=== Section Start ===

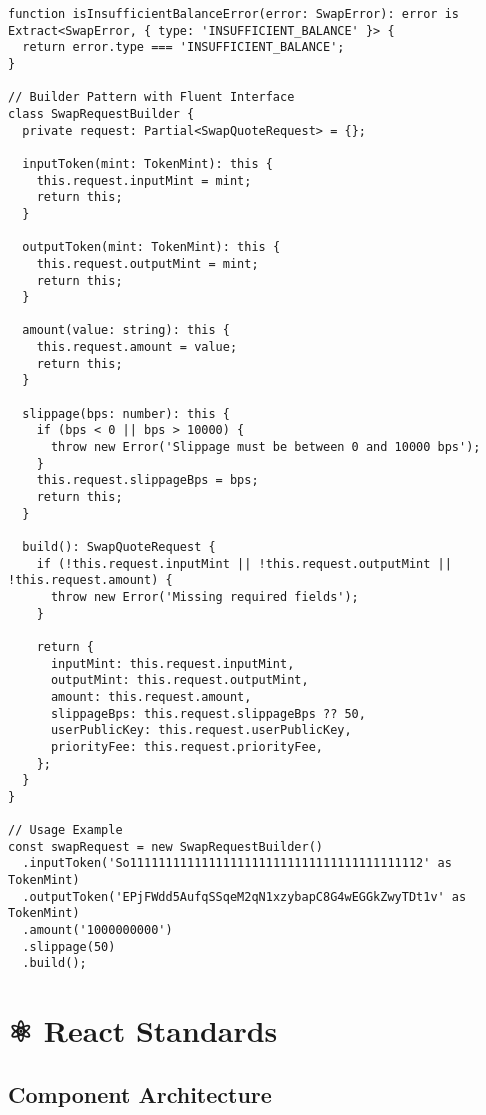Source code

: \documentclass[11pt,a4paper]{article}
\begin{document}
\begin{lstlisting}[style=typescript, caption=Advanced TypeScript Patterns]
function isInsufficientBalanceError(error: SwapError): error is Extract<SwapError, { type: 'INSUFFICIENT_BALANCE' }> {
  return error.type === 'INSUFFICIENT_BALANCE';
}

// Builder Pattern with Fluent Interface
class SwapRequestBuilder {
  private request: Partial<SwapQuoteRequest> = {};

  inputToken(mint: TokenMint): this {
    this.request.inputMint = mint;
    return this;
  }

  outputToken(mint: TokenMint): this {
    this.request.outputMint = mint;
    return this;
  }

  amount(value: string): this {
    this.request.amount = value;
    return this;
  }

  slippage(bps: number): this {
    if (bps < 0 || bps > 10000) {
      throw new Error('Slippage must be between 0 and 10000 bps');
    }
    this.request.slippageBps = bps;
    return this;
  }

  build(): SwapQuoteRequest {
    if (!this.request.inputMint || !this.request.outputMint || !this.request.amount) {
      throw new Error('Missing required fields');
    }
    
    return {
      inputMint: this.request.inputMint,
      outputMint: this.request.outputMint,
      amount: this.request.amount,
      slippageBps: this.request.slippageBps ?? 50,
      userPublicKey: this.request.userPublicKey,
      priorityFee: this.request.priorityFee,
    };
  }
}

// Usage Example
const swapRequest = new SwapRequestBuilder()
  .inputToken('So11111111111111111111111111111111111111112' as TokenMint)
  .outputToken('EPjFWdd5AufqSSqeM2qN1xzybapC8G4wEGGkZwyTDt1v' as TokenMint)
  .amount('1000000000')
  .slippage(50)
  .build();
\end{lstlisting}

\section{⚛️ React Standards}

\subsection{Component Architecture}
\end{document}
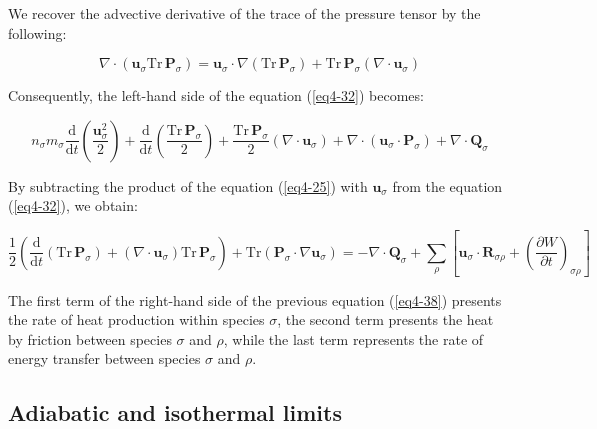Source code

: We recover the advective derivative of the trace of the pressure tensor by the following: 

\vspace*{-3.25pt}

\begin{equation}
    \nabla\cdot\left(\mathbf{u}_\sigma\mathrm{Tr}\,\mathbf{P}_\sigma\right)=\mathbf{u}_\sigma\cdot\nabla\left(\mathrm{Tr}\,\mathbf{P}_\sigma\right)+\mathrm{Tr}\,\mathbf{P}_\sigma(\nabla\cdot\mathbf{u}_\sigma)
\end{equation}

Consequently, the left-hand side of the equation (\ref{eq4-32}) becomes:

\vspace*{-4pt}

\begin{equation}
    n_\sigma m_\sigma\frac{\mathrm{d}}{\mathrm{d}t}\left(\frac{\mathbf{u}_\sigma^2}{2}\right)+\frac{\mathrm{d}}{\mathrm{d}t}\left(\frac{\mathrm{Tr}\,\mathbf{P}_\sigma}{2}\right)+\frac{\mathrm{Tr}\,\mathbf{P}_\sigma}{2}(\nabla\cdot\mathbf{u}_\sigma)+\nabla\cdot\left(\mathbf{u}_\sigma\cdot\mathbf{P}_\sigma\right)+\nabla\cdot\mathbf{Q}_\sigma
\end{equation}

By subtracting the product of the equation (\ref{eq4-25}) with $\mathbf{u}_\sigma$ from the equation (\ref{eq4-32}), we obtain:

\vspace*{-10pt}

\begin{equation}
    \label{eq4-38}
    \frac{1}{2}\left(\frac{\mathrm{d}}{\mathrm{d}t}\left(\mathrm{Tr}\,\mathbf{P}_\sigma\right)+(\nabla\cdot\mathbf{u}_\sigma)\mathrm{Tr}\,\mathbf{P}_\sigma\right)+{\mathrm{Tr}\left(\mathbf{P}_\sigma\cdot\nabla\mathbf{u}_\sigma\right)}=-\nabla\cdot\mathbf{Q}_\sigma+\sum_{\rho}\left[\mathbf{u}_\sigma\cdot\mathbf{R}_{\sigma\rho}+\left(\frac{\partial W}{\partial t}\right)_{\sigma\rho}\right]
\end{equation}

The first term of the right-hand side of the previous equation (\ref{eq4-38}) presents the rate of heat production within species $\sigma$, the second term presents the heat by friction between species $\sigma$ and $\rho$, while the last term represents the rate of energy transfer between species $\sigma$ and $\rho$.

\subsection{Adiabatic and isothermal limits}

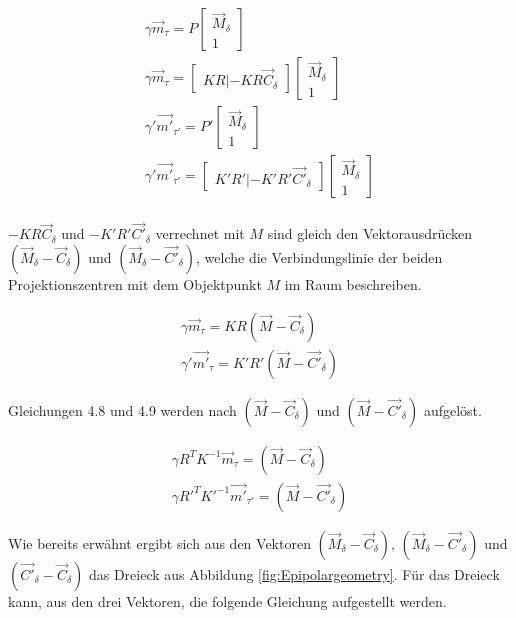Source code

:  \begin{gather}
 	\gamma\vec{m}_\tau = P \begin{bmatrix}\vec{M}_\delta\\1\end{bmatrix}\\
 	\gamma\vec{m}_\tau = \begin{bmatrix}KR|-KR\vec{C}_\delta\end{bmatrix}\begin{bmatrix}\vec{M}_\delta\\1\end{bmatrix}\\
 	\gamma'\vec{m'}_{\tau'} = P' \begin{bmatrix}\vec{M}_\delta\\1\end{bmatrix}\\
 	\gamma'\vec{m'}_{\tau'} = \begin{bmatrix}K'R'|-K'R'\vec{C'}_\delta\end{bmatrix}\begin{bmatrix}\vec{M}_\delta\\1\end{bmatrix}\\
 \end{gather}
 
 $-KR\vec{C}_\delta$ und $-K'R'\vec{C'}_\delta$ verrechnet mit $M$ sind gleich den Vektorausdrücken $(\vec{M}_\delta - \vec{C}_\delta)$ und $(\vec{M}_\delta - \vec{C'}_\delta)$, welche die Verbindungslinie der beiden Projektionszentren mit dem Objektpunkt $M$ im Raum beschreiben.
 
 \begin{gather}
 	\gamma\vec{m}_\tau = KR(\vec{M}-\vec{C}_\delta)\\
 	\gamma'\vec{m'}_\tau = K'R'(\vec{M}-\vec{C'}_\delta)
 \end{gather}
 
 Gleichungen 4.8 und 4.9 werden nach $(\vec{M}-\vec{C}_\delta)$ und $(\vec{M}-\vec{C'}_\delta)$ aufgelöst.
 
 \begin{gather}
 	\gamma R^TK^{-1}\vec{m}_\tau = (\vec{M}-\vec{C}_\delta)\\
 	\gamma R'^TK'^{-1}\vec{m'}_{\tau'} = (\vec{M}-\vec{C'}_\delta)
 \end{gather}
 
 Wie bereits erwähnt ergibt sich aus den Vektoren $(\vec{M}_\delta - \vec{C}_\delta),\, (\vec{M}_\delta - \vec{C'}_\delta)$ und $(\vec{C'}_\delta - \vec{C}_\delta)$ das Dreieck aus Abbildung \ref{fig:Epipolargeometry}. Für das Dreieck kann, aus den drei Vektoren, die folgende Gleichung aufgestellt werden. 
 
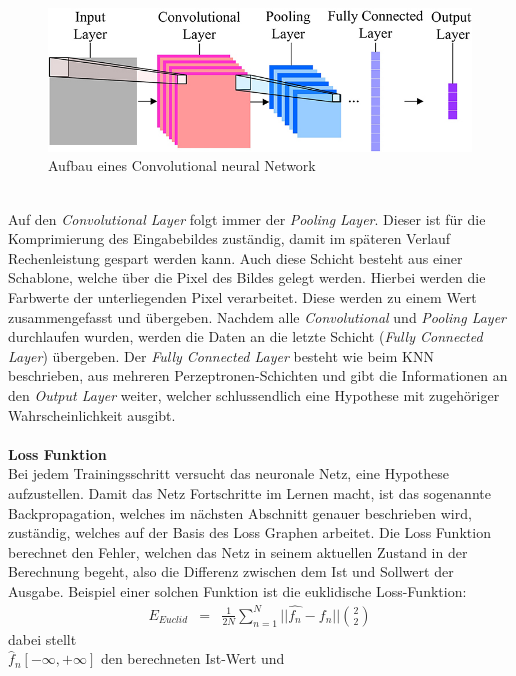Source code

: \begin{figure}
	[h]
	\centering
	\includegraphics[scale=0.5]{Sources/cnnet.jpg}
	\caption{Aufbau eines Convolutional neural Network \cite{info7040061}}
	\label{img:cnn}
\end{figure}\\
Auf den \textit{Convolutional Layer} folgt immer der \textit{Pooling Layer}. Dieser ist für die Komprimierung des Eingabebildes zuständig, damit im späteren Verlauf Rechenleistung gespart werden kann. Auch diese Schicht besteht aus einer Schablone, welche über die Pixel des Bildes gelegt werden. Hierbei werden die Farbwerte der unterliegenden Pixel verarbeitet. Diese werden zu einem Wert zusammengefasst und übergeben. Nachdem alle \textit{Convolutional} und \textit{Pooling Layer} durchlaufen wurden, werden die Daten an die letzte Schicht (\textit{Fully Connected Layer}) übergeben. Der \textit{Fully Connected Layer} besteht wie beim KNN beschrieben, aus mehreren Perzeptronen-Schichten und gibt die Informationen an den \textit{Output Layer} weiter, welcher schlussendlich eine Hypothese mit zugehöriger Wahrscheinlichkeit ausgibt.\\\\
\textbf{Loss Funktion}\\
Bei jedem Trainingsschritt versucht das neuronale Netz, eine Hypothese aufzustellen. Damit das Netz Fortschritte im Lernen macht, ist das sogenannte Backpropagation, welches im nächsten Abschnitt genauer beschrieben wird, zuständig, welches auf der Basis des Loss Graphen arbeitet. Die Loss Funktion berechnet den Fehler, welchen das Netz in seinem aktuellen Zustand in der Berechnung begeht, also die Differenz zwischen dem Ist und Sollwert der Ausgabe. Beispiel einer solchen Funktion ist die euklidische Loss-Funktion:
\begin{eqnarray} E_{Euclid}&=&\frac{1}{2N} \sum_{n=1}^N || \hat{f_{n}}-f_{n} || \binom{2}{2} \end{eqnarray}
dabei stellt\\

	$\hat{f}_{n}[-\infty,+\infty]$ den berechneten Ist-Wert und
	
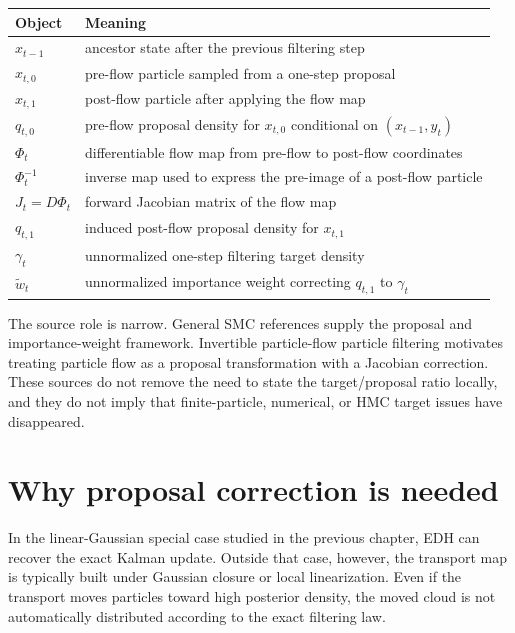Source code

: \begin{center}
\small
\begin{tabular}{p{} p{}}
\toprule
Object & Meaning \\
\midrule
$x_{t-1}$ & ancestor state after the previous filtering step \\
$x_{t,0}$ & pre-flow particle sampled from a one-step proposal \\
$x_{t,1}$ & post-flow particle after applying the flow map \\
$q_{t,0}$ & pre-flow proposal density for $x_{t,0}$ conditional on
$(x_{t-1},y_t)$ \\
$\Phi_t$ & differentiable flow map from pre-flow to post-flow coordinates \\
$\Phi_t^{-1}$ & inverse map used to express the pre-image of a post-flow
particle \\
$J_t=D\Phi_t$ & forward Jacobian matrix of the flow map \\
$q_{t,1}$ & induced post-flow proposal density for $x_{t,1}$ \\
$\gamma_t$ & unnormalized one-step filtering target density \\
$\tilde w_t$ & unnormalized importance weight correcting $q_{t,1}$ to
$\gamma_t$ \\
\bottomrule
\end{tabular}
\end{center}

The source role is narrow.  General SMC references
\citep{doucet2001sequential,chopin2020introduction} supply the proposal and
importance-weight framework.  Invertible particle-flow particle filtering
\citep{li2017particle} motivates treating particle flow as a proposal
transformation with a Jacobian correction.  These sources do not remove the
need to state the target/proposal ratio locally, and they do not imply that
finite-particle, numerical, or HMC target issues have disappeared.

\section{Why proposal correction is needed}
\label{sec:bf-pfpf-why-correction}

In the linear-Gaussian special case studied in the previous chapter, EDH can
recover the exact Kalman update.  Outside that case, however, the transport map
is typically built under Gaussian closure or local linearization.  Even if the
transport moves particles toward high posterior density, the moved cloud is not
automatically distributed according to the exact filtering law.


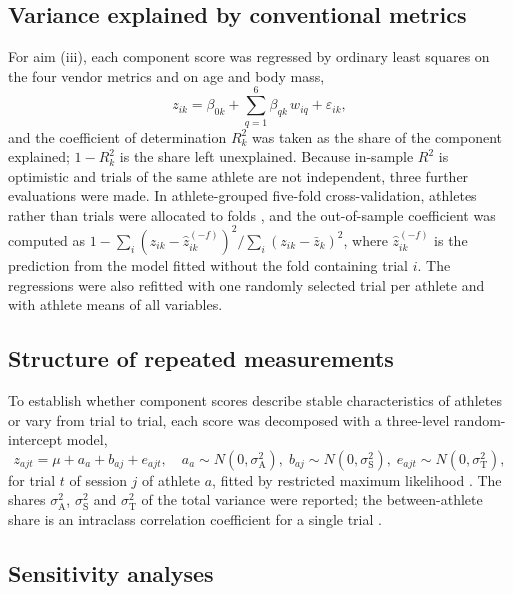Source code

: \subsection{Variance explained by conventional metrics}

For aim (iii), each component score was regressed by ordinary least squares on the four vendor metrics and on age and body mass,
\begin{equation}
z_{ik} = \beta_{0k} + \sum_{q=1}^{6}\beta_{qk}\,w_{iq} + \varepsilon_{ik},
\end{equation}
and the coefficient of determination $R^2_k$ was taken as the share of the component explained; $1 - R^2_k$ is the share left unexplained. Because in-sample $R^2$ is optimistic and trials of the same athlete are not independent, three further evaluations were made. In athlete-grouped five-fold cross-validation, athletes rather than trials were allocated to folds \citep{roberts2017}, and the out-of-sample coefficient was computed as $1 - \sum_i (z_{ik} - \hat z^{(-f)}_{ik})^2 / \sum_i (z_{ik} - \bar z_k)^2$, where $\hat z^{(-f)}_{ik}$ is the prediction from the model fitted without the fold containing trial $i$. The regressions were also refitted with one randomly selected trial per athlete and with athlete means of all variables.

\subsection{Structure of repeated measurements}

To establish whether component scores describe stable characteristics of athletes or vary from trial to trial, each score was decomposed with a three-level random-intercept model,
\begin{equation}
z_{ajt} = \mu + a_a + b_{aj} + e_{ajt}, \quad a_a \sim N(0, \sigma^2_{\mathrm{A}}),\; b_{aj} \sim N(0, \sigma^2_{\mathrm{S}}),\; e_{ajt} \sim N(0, \sigma^2_{\mathrm{T}}),
\end{equation}
for trial $t$ of session $j$ of athlete $a$, fitted by restricted maximum likelihood \citep{pinheiro2000}. The shares $\sigma^2_{\mathrm{A}}$, $\sigma^2_{\mathrm{S}}$ and $\sigma^2_{\mathrm{T}}$ of the total variance were reported; the between-athlete share is an intraclass correlation coefficient for a single trial \citep{hopkins2000,koo2016}.

\subsection{Sensitivity analyses}

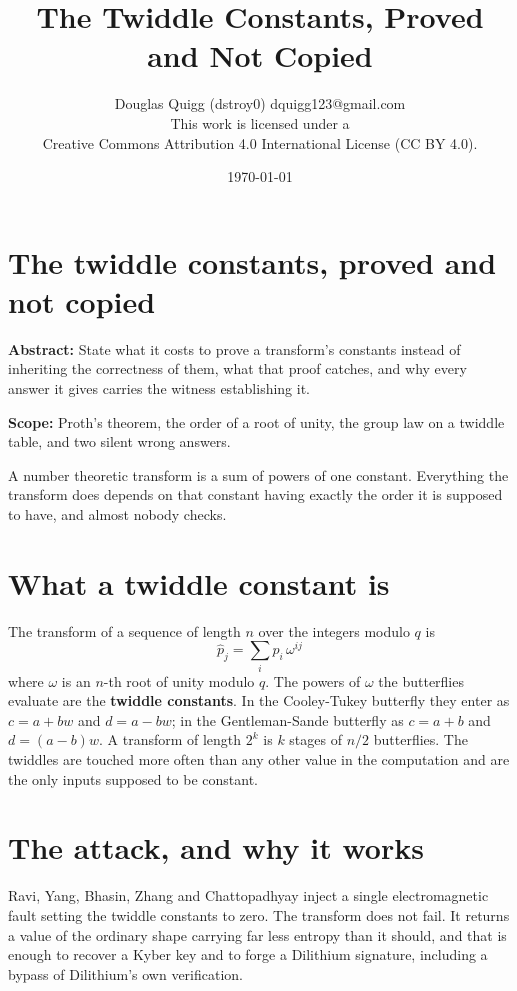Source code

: \documentclass{article}
\title{The Twiddle Constants, Proved and Not Copied}
\author{Douglas Quigg (dstroy0) \small dquigg123@gmail.com \\ 
\small This work is licensed under a \\ 
\small Creative Commons Attribution 4.0 International License (CC BY 4.0). 
\small \date{\today}}
\begin{document}
\maketitle

\section{The twiddle constants, proved and not copied}
\textbf{Abstract:} State what it costs to prove a transform's constants instead of inheriting the correctness of them, what that proof catches, and why every answer it gives carries the witness establishing it.


\textbf{Scope:} Proth's theorem, the order of a root of unity, the group law on a twiddle table, and two silent wrong answers.	

A number theoretic transform is a sum of powers of one constant. Everything the transform does depends on that constant having exactly the order it is supposed to have, and almost nobody checks.

\section{What a twiddle constant is}

The transform of a sequence of length \(n\) over the integers modulo \(q\) is
\[
\hat{p}_j = \sum_i p_i \, \omega^{ij}
\]
where \(\omega\) is an \(n\)-th root of unity modulo \(q\). The powers of \(\omega\) the butterflies evaluate are the \textbf{twiddle constants}. In the Cooley-Tukey butterfly they enter as \(c = a + bw\) and \(d = a - bw\); in the Gentleman-Sande butterfly as \(c = a + b\) and \(d = (a-b)w\). A transform of length \(2^k\) is \(k\) stages of \(n/2\) butterflies. The twiddles are touched more often than any other value in the computation and are the only inputs supposed to be constant.

\section{The attack, and why it works}

Ravi, Yang, Bhasin, Zhang and Chattopadhyay inject a single electromagnetic fault setting the twiddle constants to zero. The transform does not fail. It returns a value of the ordinary shape carrying far less entropy than it should, and that is enough to recover a Kyber key and to forge a Dilithium signature, including a bypass of Dilithium's own verification.
\end{document}
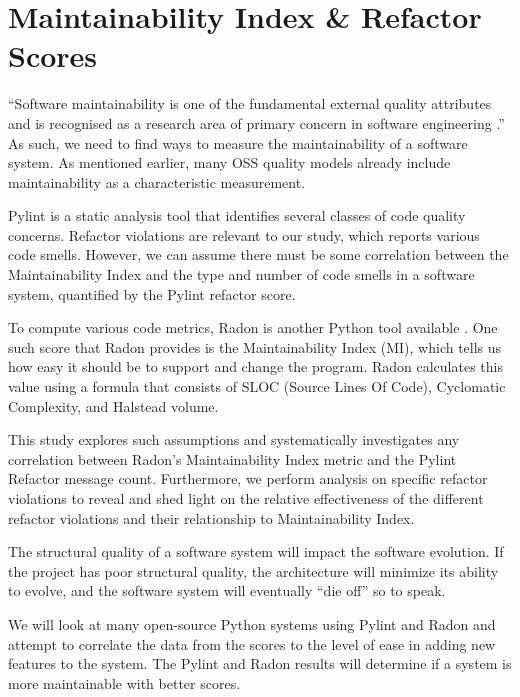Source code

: \section{Maintainability Index \& Refactor Scores}

``Software maintainability is one of the fundamental external quality attributes and is recognised as a research area of primary concern in software engineering \cite{alsolai:2019}.'' As such, we need to find ways to measure the maintainability of a software system. As mentioned earlier, many OSS quality models already include maintainability as a characteristic measurement.

Pylint is a static analysis tool that identifies several classes of code quality concerns. Refactor violations are relevant to our study, which reports various code smells. However, we can assume there must be some correlation between the Maintainability Index and the type and number of code smells in a software system, quantified by the Pylint refactor score.

To compute various code metrics, Radon is another Python tool available \cite{radon:docs}. One such score that Radon provides is the Maintainability Index (MI), which tells us how easy it should be to support and change the program. Radon calculates this value using a formula that consists of SLOC (Source Lines Of Code), Cyclomatic Complexity, and Halstead volume.

This study explores such assumptions and systematically investigates any correlation between Radon's Maintainability Index metric and the Pylint Refactor message count. Furthermore, we perform analysis on specific refactor violations to reveal and shed light on the relative effectiveness of the different refactor violations and their relationship to Maintainability Index.

The structural quality of a software system will impact the software evolution. If the project has poor structural quality, the architecture will minimize its ability to evolve, and the software system will eventually ``die off'' so to speak.

We will look at many open-source Python systems using Pylint and Radon and attempt to correlate the data from the scores to the level of ease in adding new features to the system. The Pylint and Radon results will determine if a system is more maintainable with better scores.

=== Section End ===

**Assignment**
Copy out all lines from the material above that contain the string "small".

**Task response**
\small
\author{Douglas Quigg (dstroy0) \small dquigg123@gmail.com \\ 
\small This work is licensed under a \\ 
\small Creative Commons Attribution 4.0 International License (CC BY 4.0). 
\small \date{\today}}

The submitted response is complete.